Wallybird, if I may brag a little in turn, when I left college and entered industry I had experience far beyond that of the usual graduate. (Which seemed to piss off some of my peers no end.) I entered industry as an electronics engineer in the communications electronics field with an MS degree. I had already been designing and modifying radios for over a decade on my own. I had a very good idea what those silly little electrons I was pushing around could do.

I continued to learn. And I pushed around ever larger batches of electrons. (Then I literally got bored and moved over into the software realm - partly by "long story" accident.)

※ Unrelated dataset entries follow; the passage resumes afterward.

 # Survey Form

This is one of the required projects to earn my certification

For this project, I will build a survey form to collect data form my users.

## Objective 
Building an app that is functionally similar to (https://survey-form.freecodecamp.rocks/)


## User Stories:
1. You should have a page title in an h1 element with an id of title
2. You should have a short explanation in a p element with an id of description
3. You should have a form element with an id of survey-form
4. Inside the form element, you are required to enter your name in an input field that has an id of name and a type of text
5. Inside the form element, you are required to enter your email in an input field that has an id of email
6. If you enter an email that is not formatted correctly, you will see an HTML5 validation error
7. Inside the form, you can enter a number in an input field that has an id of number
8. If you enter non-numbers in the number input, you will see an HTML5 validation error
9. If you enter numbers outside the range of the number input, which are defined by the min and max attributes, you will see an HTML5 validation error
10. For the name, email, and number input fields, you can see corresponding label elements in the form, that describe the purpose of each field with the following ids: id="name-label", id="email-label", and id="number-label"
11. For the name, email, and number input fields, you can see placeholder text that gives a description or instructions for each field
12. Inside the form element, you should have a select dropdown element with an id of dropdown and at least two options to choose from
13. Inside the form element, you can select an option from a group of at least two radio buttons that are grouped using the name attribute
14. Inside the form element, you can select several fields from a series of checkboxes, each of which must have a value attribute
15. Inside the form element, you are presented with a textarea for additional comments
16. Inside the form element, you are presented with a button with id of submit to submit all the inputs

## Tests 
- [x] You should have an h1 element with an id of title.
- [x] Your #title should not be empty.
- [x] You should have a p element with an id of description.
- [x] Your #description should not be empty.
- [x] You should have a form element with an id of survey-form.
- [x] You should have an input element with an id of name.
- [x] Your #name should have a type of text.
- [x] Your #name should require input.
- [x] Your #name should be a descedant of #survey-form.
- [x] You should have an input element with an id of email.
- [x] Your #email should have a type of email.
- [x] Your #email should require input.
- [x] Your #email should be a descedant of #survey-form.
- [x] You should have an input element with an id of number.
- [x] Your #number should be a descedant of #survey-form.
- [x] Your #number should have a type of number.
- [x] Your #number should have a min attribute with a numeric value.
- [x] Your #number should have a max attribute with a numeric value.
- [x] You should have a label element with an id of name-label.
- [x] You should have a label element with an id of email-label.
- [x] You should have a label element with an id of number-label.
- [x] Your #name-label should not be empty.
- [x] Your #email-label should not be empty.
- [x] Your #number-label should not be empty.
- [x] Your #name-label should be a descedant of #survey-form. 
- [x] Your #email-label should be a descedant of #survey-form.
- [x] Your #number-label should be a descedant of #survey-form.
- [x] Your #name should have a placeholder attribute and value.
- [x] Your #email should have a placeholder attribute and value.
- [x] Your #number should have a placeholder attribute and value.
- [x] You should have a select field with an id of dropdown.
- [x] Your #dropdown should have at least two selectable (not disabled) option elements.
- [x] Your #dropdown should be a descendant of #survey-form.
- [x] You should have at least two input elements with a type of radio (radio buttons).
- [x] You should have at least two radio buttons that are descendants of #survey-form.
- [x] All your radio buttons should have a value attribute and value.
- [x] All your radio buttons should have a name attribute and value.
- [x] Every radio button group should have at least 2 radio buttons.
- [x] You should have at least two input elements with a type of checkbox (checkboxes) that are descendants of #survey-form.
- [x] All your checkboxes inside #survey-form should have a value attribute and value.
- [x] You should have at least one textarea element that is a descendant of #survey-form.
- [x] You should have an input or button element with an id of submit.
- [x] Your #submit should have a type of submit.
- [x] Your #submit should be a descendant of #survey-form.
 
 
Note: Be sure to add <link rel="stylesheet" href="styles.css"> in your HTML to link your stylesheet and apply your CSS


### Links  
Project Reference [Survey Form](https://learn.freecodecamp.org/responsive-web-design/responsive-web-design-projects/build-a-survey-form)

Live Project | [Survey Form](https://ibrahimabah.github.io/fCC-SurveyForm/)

And I was an exception with two things in my favor, the self taught experience I had and a strong affinity for communications electronics and software. I was emotionally committed to my job.

It sounds like you were to. And I hope you have continued to learn. I presume you are not quite so naive today as you were straight out of your first flight training. And maybe you've learned some practical things about what you're flying now that were not taught in any schools.

However, there is evidence on the ground that people who are not highly committed to their job, in love with it as it were, who get into pilot training and somehow come out the other end with their piece of paper entitling them to be a member of a transport aircraft's cockpit crew. Just off hand 9/11 comes to mind right off.

I am very distrustful of somebody who comes out of training of any sort as a know it all or thinking he knows it all. Generally they don't. And their overconfidence, their hubris, can lead to a fall. (It is not inconceivable something on the CVR that has been released may implicate PF of having a fatal case of hubris.

I had the good sense, when I hit industry, to realize I knew a lot, had a near intuitive feel for what electrons would do, and anticipated I still had a things to learn that would be fun having learned them. (I admit to bitching about the learning process.)